ISTANBUL — When Tracy Brown arrived in Turkey on her way home to Detroit from Central Asia, she faced a long wait for her connecting flight back to the United States.
In the event, she never made the plane.
Newly released footage from security cameras shows Brown, 48, arguing with Turkish customs officials and police officers at Istanbul’s Ataturk Airport after her arrival in April 2013 and being led to an interrogation room.
Later, she was restrained with handcuffs and finally pinned down on the ground with half a dozen officers on top of her. When she suffered cardiac arrest, a doctor performed CPR on her and sent her to a hospital, but she died 13 days later without regaining consciousness.
You may recall that Ataturk Airport was in the headlines in October, when the body of British journalist Jacqueline Sutton was found in an airport toilet. Sutton apparently committed suicide by hanging herself from the toilet doorknob with her shoelaces. Sutton’s family initially suspected foul play but later said they believed she took her own life.
In this earlier case, which is still in the courts and still making news, 12 police officers are accused of causing Brown’s death by using disproportionate force while restraining her. They face up to 16 years in prison each. In addition, an airport doctor is charged with negligence and could be jailed for six years. Funda Sadikahmet Alp, a lawyer for the defense, told The Daily Beast that a verdict is not expected until next summer.
As Turkey’s security forces have a reputation for using excessive force against demonstrators and against suspects in police detention, the case has received widespread coverage in this country and beyond.

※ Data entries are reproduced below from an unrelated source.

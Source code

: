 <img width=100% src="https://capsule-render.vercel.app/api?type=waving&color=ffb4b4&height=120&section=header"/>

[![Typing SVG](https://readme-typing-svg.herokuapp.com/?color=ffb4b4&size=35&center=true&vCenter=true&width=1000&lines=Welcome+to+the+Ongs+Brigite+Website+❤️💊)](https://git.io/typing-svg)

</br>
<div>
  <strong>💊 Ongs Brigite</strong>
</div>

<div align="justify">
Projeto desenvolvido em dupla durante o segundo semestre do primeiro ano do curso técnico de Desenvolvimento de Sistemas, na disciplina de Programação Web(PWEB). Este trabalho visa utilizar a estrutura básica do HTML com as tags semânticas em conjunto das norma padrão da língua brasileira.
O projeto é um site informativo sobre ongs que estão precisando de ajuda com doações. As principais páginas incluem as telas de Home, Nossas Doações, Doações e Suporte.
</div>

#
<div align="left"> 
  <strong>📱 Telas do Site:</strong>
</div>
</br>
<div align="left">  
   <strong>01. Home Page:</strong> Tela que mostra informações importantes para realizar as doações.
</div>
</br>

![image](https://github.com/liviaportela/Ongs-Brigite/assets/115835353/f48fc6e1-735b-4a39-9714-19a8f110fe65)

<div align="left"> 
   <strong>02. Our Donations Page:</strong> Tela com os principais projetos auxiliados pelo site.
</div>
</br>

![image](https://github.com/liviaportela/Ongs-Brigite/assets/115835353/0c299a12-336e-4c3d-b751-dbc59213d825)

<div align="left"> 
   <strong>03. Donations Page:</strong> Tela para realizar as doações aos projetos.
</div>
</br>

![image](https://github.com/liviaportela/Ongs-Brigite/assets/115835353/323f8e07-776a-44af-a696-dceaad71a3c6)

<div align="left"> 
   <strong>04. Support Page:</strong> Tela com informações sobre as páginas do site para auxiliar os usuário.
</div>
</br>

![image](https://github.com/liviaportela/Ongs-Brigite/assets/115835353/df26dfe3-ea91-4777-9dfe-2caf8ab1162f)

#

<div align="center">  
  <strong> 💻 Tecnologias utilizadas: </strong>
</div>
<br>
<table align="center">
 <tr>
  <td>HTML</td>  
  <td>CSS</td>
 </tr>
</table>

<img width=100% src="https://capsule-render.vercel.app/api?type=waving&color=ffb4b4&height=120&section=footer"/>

Brown arrived at Ataturk Airport in the early hours of April 4, 2013, from the Uzbek capital Tashkent, where she had a teaching job, according to her daughter. Brown was supposed to go on to Chicago from Istanbul more than six hours later. But she missed the flight for unknown reasons. Instead, she got into two separate arguments and physical confrontations with the police, the second of which proved fatal.
In the first row, in the evening hours of April 4, Brown is seen entering a room close to the airport’s passport control counters and arguing with an officer there. The row lasts for about 13 minutes, after which Brown disappears from surveillance cameras, according to Turkish media that published the pictures.
Brown then reappears about six hours later, again clashing with police officers. This time she is handcuffed and pinned to the ground. It is not known where Brown was or what she did between the two incidents.
According to Turkish news reports quoting the prosecution charge sheet, the police officers testified that Brown displayed an “aggressive attitude.” They said she tried to destroy a computer and threw papers around. At one point Brown injured an officer with a pair of scissors. Surveillance footage shows her sitting strapped to a chair with handcuffs but freeing herself soon afterwards. When she is thrown to the ground later on, police officers hold her on the ground for 17 minutes by sitting and kneeling on her.
The surveillance footage became public only in September, more than two years after Brown’s death. The reason for the delay remains unclear.
“There are many question marks.”
Nazif Koray Kirca, a lawyer representing Brown’s family, told the Turkish daily Hurriyet his clients were preparing to become plaintiffs in the ongoing criminal trial and would also sue for damages.
“The video shows excessive violence,” the lawyer said. Another complaint by the family was that the autopsy had not been performed according to medical rules. Pictures taken during the autopsy “are horrifying,” said Kirca. He added the family would be trying to have the surveillance footage taken off the Internet because it was causing a “trauma” to those close to Brown.
The prosecution argues that police officers overreacted and that there is a clear causal link between the treatment meted out by them and Brown’s death. The charge sheet says three postmortem reports concluded that Brown died because “sustained pressure on her breast and neck over a long time prevented her from breathing.”
Police officers told prosecutors Brown wanted to talk to her daughter and refused to speak to anybody else. When officers called a doctor from the airport’s medical team, paramedics injected a sedative, but the doctor himself never went near Brown, nor did he examine her, leading to the charge of negligence.
Alp, the defense lawyer, told The Daily Beast the defense team suspected that either drugs or alcohol might have been a factor in Brown’s behavior at the airport. She said a capsule with unknown content was found in Brown’s anus during the postmortem. “I am sure the results of the analysis will be known by the time the trial continues” on Feb. 9 next year, she said.
The defense team is planning to call members of the crew of the plane that brought Brown from Tashkent to Istanbul as witnesses at the trial. Alp said there were reports Brown had caused “trouble” on that flight. She also said Brown’s daughter had called Turkish Airlines before her mother’s arrival in Istanbul to ask for wheelchair service because of an undetermined ailment; according to Turkish news reports. Turkish doctors concluded—after her death—that Brown was suffering from bipolar disorder.
Finally, Alp said, there was the issue of the sedative that the medical team injected and which might have played a role in Brown’s death. “There are many question marks,” she said.